Dino terá reuniões com plataformas de redes sociais para cobrar monitoramento de crimes

Ministro da Justiça, Flávio Dino, disse que vai se reunir com representantes das plataformas e defender a autorregulação

07/04/2023 10:48, atualizado 07/04/2023 11:00
Igo Estrela/Metrópoles
Flávio Dino - ministro da justiça

O ministro da Justiça e Segurança Pública, Flávio Dino, disse nesta sexta-feira (7/4) que terá reuniões com representantes das plataformas digitais, ocasião em que o governo deverá defender a autorregulação e o monitoramento de criminosos.

Essa é uma das providências adotadas após o ataque a uma creche em Santa Catarina, na última quarta-feira (5/4), quando um homem de 25 anos invadiu a local em Blumenau e matou quatro crianças com uma machadinha. Outras cinco ficaram feridas.

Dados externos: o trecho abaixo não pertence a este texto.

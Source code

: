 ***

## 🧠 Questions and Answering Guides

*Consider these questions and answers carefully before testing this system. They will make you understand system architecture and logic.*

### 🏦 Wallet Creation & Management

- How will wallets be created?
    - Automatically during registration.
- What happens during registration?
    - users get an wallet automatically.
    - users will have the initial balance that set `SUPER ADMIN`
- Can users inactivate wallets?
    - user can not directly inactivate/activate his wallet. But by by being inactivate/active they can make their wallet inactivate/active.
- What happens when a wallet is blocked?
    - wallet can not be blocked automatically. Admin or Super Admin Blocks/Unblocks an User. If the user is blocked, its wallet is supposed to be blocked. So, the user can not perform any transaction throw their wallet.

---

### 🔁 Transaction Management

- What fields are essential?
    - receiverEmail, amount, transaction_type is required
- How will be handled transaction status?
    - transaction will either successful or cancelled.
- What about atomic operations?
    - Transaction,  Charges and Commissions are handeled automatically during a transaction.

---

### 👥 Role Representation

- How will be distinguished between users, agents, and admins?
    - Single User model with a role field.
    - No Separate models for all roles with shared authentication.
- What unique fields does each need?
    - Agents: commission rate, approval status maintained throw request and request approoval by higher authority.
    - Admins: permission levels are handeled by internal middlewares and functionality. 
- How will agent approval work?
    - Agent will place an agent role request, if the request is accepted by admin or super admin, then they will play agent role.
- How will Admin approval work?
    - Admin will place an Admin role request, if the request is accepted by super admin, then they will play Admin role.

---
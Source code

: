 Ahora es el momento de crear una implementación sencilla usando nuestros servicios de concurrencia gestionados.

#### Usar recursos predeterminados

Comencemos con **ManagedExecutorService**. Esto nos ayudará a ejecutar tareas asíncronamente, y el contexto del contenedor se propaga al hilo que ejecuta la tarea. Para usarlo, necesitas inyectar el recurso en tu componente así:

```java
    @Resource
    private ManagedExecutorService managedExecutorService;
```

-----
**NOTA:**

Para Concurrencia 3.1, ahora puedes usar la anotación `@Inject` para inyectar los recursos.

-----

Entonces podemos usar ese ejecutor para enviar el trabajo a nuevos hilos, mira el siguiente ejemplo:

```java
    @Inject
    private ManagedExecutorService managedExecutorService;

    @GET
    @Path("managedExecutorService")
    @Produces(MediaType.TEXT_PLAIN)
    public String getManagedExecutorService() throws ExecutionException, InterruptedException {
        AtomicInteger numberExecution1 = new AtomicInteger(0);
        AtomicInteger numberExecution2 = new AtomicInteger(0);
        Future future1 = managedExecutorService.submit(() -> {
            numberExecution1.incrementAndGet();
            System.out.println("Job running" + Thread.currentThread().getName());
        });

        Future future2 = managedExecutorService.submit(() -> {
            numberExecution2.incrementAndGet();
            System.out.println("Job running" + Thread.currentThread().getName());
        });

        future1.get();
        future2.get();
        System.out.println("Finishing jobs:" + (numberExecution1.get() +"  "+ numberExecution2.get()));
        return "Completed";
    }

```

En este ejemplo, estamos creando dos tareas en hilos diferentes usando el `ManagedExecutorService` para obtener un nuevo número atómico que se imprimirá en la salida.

Na quinta-feira (6/4), Dino determinou a instauração de um inquérito policial para apurar a atividade de grupos nazistas e neonazistas no Brasil.

“Nós vamos nessa [próxima] semana conduzir reuniões para que as plataformas sejam chamadas a terem mais cuidado, chamado o dever de cuidar. Nós temos o debate no Congresso, nós acreditamos na responsabilidade ou na autorregulação”, disse o ministro em entrevista à GloboNews.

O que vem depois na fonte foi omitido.